Let $h : V \to \mathbb{R}$ be an analytic function where $V \subseteq \mathbb{R}$ is open. This means by definition that for all $c$ in the domain of $h$, there is some neighbourhood $U \subseteq V$ of $c$ such that $\forall x \in V (\sum\limits_{n = 0}^\infty \frac{h^{(n)}(c)}{n!} (x - c)^n = h(x))$. We assume that $V$ is connected and that there is some $c \in V$ such that for all $n$, $h^{(n)}(c) = 0$. Can we constructively show that $h = 0$?
We see that $U = \{c \in V \mid \forall n (h^{(n)}(c) = 0)\}$ and $W = \{c \in V \mid \exists n (h^{(n)}(c) \neq 0)\}$ are both open sets, where $\neq$ is the apartness relation if we're working constructively.
Classically, therefore, we see that $U$ and $W$ are complements. We see by connectedness that either $U = \emptyset$ or $W = \emptyset$. So since we have $c \in U$, we conclude that $W = \emptyset$ and therefore $h = 0$.
However, constructively, this does not work because in general, there is no reason to think we have $U \cup W = V$. It is certainly true that $\{c \in V \mid c \notin W\} = U$, but this is not strong enough to show that $U \cup W = V$.
For the constructive proof, we will limit ourselves a bit and require $V = (a, b)$ where $a < b$.
We can try again, this time using compactness. The basic notion here is a "single-series interval", which is an interval $U = (k - \epsilon, k + \epsilon) \subseteq V$ where for all $x \in U$, $h(x) = \sum\limits_{i = 0}^\infty \frac{h^{(n)}(k)}{k!} (x - k)^n$. It can be shown in a fairly straightforward and constructive way that a single-series interval has the property that if there is some $w \in U$ where for all $n$, $h^{(n)}(w) = 0$, then $h|_U = 0$. This can be done using a standard argument establishing the radius of convergence of the Taylor series centered at $w$ and then steadily walking the center for a Taylor expansion towards $k$. Furthermore, any interval subset of a single-series interval is also single-series, so a non-trivial intersection of 2 single-series intervals is single-series.

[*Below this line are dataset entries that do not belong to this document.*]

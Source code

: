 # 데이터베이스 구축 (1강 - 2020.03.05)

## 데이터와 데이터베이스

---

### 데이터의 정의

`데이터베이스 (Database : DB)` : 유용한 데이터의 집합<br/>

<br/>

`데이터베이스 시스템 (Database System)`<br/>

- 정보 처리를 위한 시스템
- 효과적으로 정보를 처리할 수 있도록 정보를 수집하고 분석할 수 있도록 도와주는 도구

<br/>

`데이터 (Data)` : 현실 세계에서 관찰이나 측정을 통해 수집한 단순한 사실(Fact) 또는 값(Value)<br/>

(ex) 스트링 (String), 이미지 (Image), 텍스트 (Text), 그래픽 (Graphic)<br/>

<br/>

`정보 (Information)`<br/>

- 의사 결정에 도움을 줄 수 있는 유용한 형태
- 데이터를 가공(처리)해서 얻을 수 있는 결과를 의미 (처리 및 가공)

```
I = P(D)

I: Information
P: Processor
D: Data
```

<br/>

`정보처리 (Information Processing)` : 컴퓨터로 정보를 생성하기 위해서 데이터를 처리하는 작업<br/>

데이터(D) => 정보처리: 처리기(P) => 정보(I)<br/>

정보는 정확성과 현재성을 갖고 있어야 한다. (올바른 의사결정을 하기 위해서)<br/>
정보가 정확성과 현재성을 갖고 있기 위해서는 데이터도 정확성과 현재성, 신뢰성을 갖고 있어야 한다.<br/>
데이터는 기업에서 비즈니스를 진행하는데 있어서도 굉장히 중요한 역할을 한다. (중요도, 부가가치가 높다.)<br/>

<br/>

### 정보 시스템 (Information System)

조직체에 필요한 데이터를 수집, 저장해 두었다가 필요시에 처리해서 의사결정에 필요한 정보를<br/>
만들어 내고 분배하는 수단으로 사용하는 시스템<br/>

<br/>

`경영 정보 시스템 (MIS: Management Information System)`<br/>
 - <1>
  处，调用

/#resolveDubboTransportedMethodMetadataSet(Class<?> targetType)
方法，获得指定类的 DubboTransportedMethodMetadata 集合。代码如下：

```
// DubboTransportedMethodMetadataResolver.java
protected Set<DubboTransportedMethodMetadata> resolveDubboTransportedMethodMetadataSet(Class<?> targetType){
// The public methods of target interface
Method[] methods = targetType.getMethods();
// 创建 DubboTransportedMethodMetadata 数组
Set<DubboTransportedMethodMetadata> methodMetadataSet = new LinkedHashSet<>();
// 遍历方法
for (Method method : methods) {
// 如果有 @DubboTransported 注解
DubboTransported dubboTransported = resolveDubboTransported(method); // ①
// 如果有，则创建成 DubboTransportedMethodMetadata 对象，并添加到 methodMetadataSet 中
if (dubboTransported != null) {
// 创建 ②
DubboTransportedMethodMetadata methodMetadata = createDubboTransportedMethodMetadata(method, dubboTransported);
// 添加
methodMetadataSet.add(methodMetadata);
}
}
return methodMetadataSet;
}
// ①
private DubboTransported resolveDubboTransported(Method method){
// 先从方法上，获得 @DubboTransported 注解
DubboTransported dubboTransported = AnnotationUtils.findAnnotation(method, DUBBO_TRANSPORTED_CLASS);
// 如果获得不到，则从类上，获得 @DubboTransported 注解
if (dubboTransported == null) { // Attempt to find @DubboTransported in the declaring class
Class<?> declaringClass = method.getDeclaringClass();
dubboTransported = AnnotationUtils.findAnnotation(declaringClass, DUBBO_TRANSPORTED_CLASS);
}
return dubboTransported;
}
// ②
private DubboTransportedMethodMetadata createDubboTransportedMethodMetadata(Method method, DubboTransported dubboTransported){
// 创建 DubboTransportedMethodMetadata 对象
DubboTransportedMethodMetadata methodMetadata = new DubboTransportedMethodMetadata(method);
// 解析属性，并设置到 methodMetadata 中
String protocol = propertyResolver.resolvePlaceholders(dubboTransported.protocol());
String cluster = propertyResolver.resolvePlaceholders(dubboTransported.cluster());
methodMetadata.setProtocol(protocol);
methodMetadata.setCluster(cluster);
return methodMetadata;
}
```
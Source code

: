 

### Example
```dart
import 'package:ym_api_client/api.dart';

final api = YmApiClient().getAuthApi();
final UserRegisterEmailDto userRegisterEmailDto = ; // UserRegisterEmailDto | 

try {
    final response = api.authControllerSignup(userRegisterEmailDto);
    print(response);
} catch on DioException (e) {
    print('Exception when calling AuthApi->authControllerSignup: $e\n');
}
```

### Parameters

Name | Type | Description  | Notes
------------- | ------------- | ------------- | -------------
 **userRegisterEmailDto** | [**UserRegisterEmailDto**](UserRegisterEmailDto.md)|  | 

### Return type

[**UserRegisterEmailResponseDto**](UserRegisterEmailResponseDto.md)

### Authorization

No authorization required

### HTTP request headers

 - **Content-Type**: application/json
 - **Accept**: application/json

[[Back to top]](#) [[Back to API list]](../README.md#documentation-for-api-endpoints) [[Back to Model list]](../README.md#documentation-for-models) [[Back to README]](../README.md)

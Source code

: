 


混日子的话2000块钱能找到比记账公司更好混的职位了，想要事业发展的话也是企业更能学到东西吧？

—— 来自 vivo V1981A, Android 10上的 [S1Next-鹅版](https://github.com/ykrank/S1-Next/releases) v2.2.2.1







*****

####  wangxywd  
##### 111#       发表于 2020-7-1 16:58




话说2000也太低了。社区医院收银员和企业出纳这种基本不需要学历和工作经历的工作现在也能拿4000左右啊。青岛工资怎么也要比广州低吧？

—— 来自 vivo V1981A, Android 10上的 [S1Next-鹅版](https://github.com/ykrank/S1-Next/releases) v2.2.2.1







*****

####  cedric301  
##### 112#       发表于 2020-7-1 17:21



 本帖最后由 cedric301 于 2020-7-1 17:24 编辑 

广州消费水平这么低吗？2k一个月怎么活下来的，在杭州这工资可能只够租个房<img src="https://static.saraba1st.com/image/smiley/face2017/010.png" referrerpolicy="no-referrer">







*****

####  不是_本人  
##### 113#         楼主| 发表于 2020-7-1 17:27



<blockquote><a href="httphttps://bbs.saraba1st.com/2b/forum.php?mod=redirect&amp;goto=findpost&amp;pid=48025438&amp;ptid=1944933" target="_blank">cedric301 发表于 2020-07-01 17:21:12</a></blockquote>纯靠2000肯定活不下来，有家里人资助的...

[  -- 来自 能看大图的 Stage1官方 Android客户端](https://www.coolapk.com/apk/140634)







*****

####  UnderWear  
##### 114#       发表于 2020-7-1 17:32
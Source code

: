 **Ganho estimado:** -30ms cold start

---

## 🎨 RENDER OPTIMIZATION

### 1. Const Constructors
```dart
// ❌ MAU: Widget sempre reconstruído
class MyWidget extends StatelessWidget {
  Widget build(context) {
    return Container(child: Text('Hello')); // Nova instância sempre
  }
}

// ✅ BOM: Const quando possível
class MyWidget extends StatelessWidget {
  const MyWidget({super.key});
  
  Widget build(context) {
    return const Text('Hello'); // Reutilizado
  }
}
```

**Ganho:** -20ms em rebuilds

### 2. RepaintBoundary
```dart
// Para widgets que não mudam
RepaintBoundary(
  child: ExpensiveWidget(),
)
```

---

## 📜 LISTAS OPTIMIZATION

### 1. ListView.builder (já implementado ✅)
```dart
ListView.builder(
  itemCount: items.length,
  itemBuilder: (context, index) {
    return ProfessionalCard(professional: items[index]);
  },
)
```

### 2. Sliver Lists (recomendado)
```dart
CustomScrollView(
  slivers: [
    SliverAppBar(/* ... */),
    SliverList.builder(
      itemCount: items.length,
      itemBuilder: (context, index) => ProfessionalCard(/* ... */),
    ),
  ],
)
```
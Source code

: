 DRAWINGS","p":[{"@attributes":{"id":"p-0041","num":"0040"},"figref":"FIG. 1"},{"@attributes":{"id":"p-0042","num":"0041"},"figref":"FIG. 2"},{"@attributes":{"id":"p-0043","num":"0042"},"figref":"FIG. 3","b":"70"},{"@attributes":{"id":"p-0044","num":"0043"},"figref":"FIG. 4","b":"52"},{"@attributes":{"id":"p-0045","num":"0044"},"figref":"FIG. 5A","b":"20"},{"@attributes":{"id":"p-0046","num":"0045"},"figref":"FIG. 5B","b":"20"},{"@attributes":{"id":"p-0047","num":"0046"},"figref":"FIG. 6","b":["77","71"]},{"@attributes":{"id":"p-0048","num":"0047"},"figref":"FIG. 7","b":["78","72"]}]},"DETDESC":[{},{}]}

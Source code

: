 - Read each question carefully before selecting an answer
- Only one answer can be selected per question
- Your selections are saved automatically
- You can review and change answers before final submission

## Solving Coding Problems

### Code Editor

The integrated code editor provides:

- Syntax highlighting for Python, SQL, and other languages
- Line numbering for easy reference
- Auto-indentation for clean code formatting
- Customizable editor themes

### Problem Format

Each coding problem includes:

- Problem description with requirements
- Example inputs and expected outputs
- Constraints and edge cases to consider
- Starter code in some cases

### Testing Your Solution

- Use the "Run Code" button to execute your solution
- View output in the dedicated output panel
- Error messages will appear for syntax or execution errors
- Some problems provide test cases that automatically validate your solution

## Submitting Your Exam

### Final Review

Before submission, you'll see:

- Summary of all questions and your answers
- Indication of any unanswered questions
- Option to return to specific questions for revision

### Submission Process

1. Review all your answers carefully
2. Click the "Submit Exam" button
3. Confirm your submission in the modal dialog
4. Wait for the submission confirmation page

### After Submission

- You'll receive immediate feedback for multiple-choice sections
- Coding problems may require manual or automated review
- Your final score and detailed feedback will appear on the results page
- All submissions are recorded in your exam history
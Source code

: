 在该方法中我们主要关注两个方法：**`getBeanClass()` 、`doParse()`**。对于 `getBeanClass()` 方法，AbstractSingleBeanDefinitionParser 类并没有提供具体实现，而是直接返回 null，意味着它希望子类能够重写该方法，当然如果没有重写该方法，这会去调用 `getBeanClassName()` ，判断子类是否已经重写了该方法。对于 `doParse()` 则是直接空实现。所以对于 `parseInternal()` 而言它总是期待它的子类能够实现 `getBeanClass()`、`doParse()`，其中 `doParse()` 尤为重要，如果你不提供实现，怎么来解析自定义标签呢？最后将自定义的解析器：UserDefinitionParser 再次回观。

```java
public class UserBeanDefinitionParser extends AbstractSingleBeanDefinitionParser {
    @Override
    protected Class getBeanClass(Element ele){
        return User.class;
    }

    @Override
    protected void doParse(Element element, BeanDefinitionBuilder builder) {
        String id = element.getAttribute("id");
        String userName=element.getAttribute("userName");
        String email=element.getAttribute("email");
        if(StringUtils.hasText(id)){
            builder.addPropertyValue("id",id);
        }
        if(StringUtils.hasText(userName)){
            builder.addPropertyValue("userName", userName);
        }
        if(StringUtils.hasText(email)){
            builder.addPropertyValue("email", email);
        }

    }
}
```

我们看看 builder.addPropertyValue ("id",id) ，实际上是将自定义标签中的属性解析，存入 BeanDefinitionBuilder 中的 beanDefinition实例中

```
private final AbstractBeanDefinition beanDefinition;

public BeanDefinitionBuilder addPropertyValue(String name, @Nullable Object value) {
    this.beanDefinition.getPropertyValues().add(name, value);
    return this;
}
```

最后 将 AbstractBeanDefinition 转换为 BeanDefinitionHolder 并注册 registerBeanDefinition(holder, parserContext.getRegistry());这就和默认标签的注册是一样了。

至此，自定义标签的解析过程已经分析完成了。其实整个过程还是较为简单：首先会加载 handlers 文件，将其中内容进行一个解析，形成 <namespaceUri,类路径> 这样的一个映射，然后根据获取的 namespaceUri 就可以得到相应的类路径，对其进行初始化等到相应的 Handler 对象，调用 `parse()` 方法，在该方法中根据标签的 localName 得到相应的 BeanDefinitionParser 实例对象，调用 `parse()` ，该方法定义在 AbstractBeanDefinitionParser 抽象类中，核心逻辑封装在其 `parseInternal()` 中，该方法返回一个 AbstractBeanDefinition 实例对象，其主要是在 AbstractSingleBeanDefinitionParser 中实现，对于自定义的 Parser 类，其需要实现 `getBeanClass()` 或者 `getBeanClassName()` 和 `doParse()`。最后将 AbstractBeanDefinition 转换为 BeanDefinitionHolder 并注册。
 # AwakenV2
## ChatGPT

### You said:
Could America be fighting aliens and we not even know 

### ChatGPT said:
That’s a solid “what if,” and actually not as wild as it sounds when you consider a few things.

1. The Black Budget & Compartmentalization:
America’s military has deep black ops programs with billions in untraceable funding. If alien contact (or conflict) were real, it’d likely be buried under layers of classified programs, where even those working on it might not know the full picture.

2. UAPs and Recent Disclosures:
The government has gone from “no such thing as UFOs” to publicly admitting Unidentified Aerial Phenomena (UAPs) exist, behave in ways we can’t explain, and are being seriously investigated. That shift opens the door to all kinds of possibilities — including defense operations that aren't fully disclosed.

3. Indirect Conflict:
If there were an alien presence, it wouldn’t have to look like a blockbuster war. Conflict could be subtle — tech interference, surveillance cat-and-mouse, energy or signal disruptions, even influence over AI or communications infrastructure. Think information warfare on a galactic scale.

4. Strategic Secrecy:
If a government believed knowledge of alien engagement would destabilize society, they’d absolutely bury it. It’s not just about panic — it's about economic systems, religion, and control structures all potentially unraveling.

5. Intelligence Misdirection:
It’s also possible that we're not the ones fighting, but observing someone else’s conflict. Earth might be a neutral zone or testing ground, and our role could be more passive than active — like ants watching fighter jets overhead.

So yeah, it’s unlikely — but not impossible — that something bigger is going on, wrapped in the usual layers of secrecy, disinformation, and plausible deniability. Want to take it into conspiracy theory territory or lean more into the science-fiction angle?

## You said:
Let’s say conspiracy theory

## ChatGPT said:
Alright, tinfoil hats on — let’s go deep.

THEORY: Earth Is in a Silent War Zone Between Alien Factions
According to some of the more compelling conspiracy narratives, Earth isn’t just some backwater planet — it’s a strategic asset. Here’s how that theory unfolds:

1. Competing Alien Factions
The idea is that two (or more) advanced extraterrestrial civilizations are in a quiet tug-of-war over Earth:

Then in particular, consider $\mathcal{F} = $ the set of all single-series intervals. We see that $\mathcal{F}$ is an open cover of $V$. This follows directly from the fact that $h$ is analytic on $V$.
Then consider the interval $[a + \epsilon, b - \epsilon]$ for some small $\epsilon > 0$ - small enough that $c \in [a + \epsilon, b - \epsilon]$. This interval is compact by the Heine-Borel theorem, and it is covered by $\mathcal{F}$. Therefore, we may take $U_1, \ldots, U_n \in \mathcal{F}$ such that $[a + \epsilon, a - \epsilon] \subseteq U_1 \cup \cdots \cup U_n$. I claim that $h$ is zero on each $U_i$.
To prove this, I do a rather strange induction. I show that for all $j \leq n$, we can come up with a list $i_1, \ldots, i_{j}$ of distinct indices such that $h$ is zero on each $U_{i_\ell}$, $1 \leq \ell \leq j$. The base case we shall take to be $j = 1$: in this case, pick some $i_1$ such that $c \in U_{i_1}$. For the inductive step, we have $[a + \epsilon, b - \epsilon] \subseteq (U_{i_1} \cup \cdots \cup U_{i_j}) \cup ($the union of the other $U$s). Therefore, since $(U_{i_1} \cup \cdots \cup U_{i_j})$ and the union of the other $U$s not yet selected both contain at least one point, by connectedness they overlap. Pick a $U_k$ which overlaps with $U_{i_\ell}$. Then $h$ is zero on $U_k$, so let $i_{j + 1} = k$.
Thus, we see that $h$ is zero on $[a + \epsilon, b - \epsilon]$ for all sufficiently small $\epsilon$, hence is zero on $(a, b) = \bigcup\limits_{\epsilon > 0} [a + \epsilon, b - \epsilon]$.
In the second proof, the only nonconstructive principle we apply is the Heine-Borel theorem (which is far weaker than excluded middle).
Can we find a purely constructive proof of this fact which doesn't rely on Heine-Borel?